What the exercise asks:
For the word "begin", count the lines below that contain it. Give the number alone.

Items listed in a dataset:

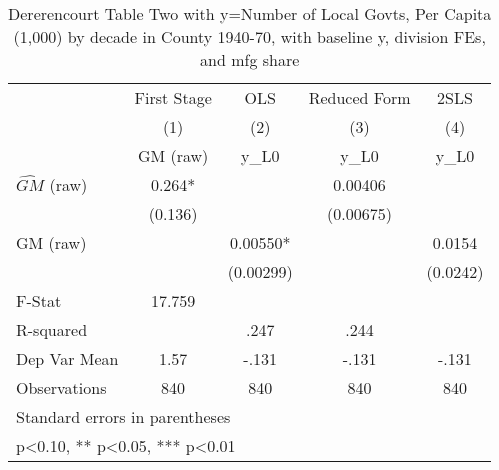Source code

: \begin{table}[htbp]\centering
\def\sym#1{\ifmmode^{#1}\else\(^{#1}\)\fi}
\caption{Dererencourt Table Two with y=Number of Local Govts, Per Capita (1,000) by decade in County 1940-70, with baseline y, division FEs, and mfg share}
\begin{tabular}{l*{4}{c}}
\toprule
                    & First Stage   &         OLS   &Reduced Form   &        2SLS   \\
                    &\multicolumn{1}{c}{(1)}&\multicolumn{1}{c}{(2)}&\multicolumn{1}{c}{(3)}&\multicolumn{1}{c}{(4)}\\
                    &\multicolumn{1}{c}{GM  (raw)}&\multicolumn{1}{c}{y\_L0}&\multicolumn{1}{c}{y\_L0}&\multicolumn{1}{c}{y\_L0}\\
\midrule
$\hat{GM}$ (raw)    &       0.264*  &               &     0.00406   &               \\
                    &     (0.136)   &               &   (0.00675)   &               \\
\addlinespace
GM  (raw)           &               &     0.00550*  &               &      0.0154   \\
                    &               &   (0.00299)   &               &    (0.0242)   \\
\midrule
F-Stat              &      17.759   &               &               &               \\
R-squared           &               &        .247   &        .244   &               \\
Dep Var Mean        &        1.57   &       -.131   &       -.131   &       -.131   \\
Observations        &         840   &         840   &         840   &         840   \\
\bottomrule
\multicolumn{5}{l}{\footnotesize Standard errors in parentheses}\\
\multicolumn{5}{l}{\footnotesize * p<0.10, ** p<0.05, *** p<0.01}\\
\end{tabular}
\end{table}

==

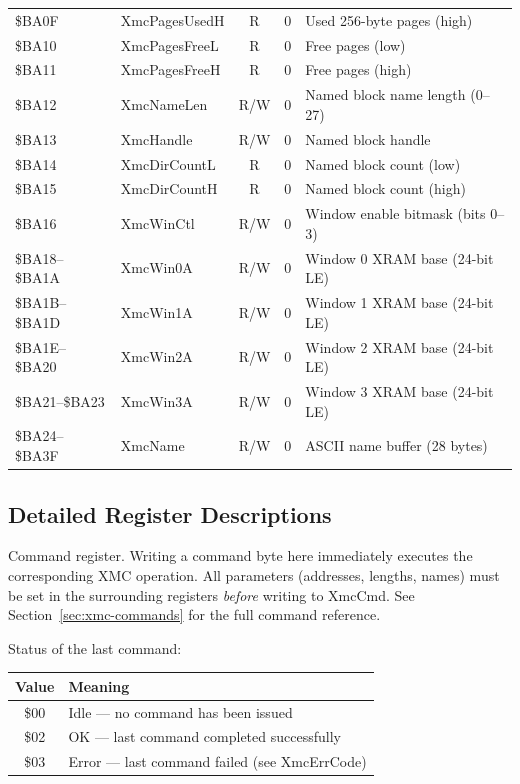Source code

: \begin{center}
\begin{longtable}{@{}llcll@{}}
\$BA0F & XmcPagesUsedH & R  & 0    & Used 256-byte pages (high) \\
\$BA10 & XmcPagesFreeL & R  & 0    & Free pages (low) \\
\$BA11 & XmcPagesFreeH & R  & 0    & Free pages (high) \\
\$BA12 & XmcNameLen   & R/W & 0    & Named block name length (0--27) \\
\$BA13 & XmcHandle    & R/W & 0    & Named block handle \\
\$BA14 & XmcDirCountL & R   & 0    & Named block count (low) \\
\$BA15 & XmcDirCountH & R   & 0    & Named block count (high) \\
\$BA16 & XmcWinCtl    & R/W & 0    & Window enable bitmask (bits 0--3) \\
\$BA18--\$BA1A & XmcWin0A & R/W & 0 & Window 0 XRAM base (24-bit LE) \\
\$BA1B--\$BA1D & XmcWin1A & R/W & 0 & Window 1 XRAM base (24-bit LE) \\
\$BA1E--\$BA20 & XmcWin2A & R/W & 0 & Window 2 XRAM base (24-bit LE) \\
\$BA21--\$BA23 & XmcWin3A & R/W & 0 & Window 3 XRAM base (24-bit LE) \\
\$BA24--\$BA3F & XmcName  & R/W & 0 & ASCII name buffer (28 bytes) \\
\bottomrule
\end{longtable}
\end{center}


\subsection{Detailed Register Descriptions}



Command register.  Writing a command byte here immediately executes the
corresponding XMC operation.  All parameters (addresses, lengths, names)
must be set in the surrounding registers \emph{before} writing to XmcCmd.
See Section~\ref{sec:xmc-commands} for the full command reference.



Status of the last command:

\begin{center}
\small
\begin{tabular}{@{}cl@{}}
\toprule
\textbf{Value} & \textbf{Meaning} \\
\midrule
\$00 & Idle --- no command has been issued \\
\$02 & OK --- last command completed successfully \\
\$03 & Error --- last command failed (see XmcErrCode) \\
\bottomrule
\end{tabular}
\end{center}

---

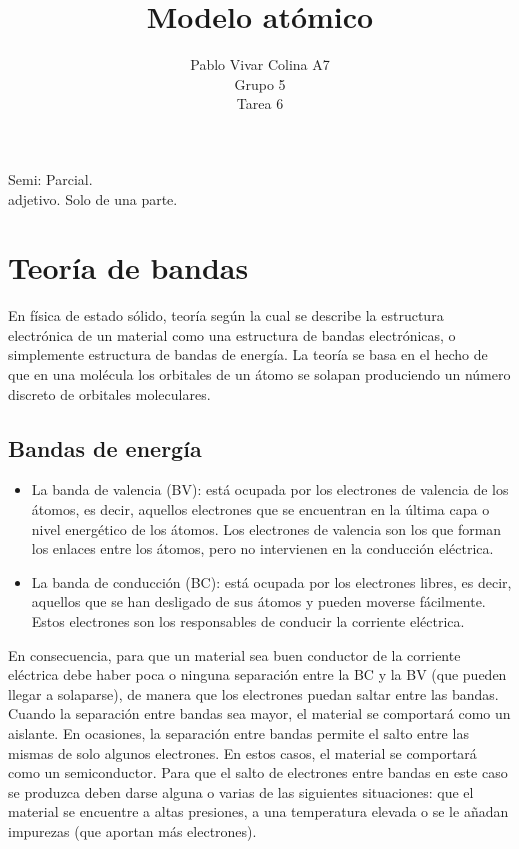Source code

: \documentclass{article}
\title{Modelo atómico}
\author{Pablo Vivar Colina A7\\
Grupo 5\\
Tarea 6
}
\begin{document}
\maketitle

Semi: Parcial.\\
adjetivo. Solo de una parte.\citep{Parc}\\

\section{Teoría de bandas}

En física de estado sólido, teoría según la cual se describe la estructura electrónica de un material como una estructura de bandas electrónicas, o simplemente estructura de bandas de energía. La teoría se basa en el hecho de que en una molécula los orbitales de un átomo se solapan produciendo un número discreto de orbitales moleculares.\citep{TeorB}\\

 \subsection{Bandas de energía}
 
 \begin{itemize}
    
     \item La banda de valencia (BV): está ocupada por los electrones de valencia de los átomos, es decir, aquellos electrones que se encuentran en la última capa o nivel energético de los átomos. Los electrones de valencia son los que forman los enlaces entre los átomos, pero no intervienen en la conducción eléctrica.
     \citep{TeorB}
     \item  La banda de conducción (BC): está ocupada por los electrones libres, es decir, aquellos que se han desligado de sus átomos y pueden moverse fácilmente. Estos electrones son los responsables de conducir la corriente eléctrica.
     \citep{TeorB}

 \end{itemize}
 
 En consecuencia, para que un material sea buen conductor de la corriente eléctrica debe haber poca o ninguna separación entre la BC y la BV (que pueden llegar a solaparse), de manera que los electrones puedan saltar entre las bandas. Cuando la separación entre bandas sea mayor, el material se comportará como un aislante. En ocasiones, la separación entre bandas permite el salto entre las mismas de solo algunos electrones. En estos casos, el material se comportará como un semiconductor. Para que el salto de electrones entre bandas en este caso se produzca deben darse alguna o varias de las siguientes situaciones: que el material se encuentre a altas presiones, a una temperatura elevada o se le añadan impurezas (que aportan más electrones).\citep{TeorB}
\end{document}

Exercise response:
8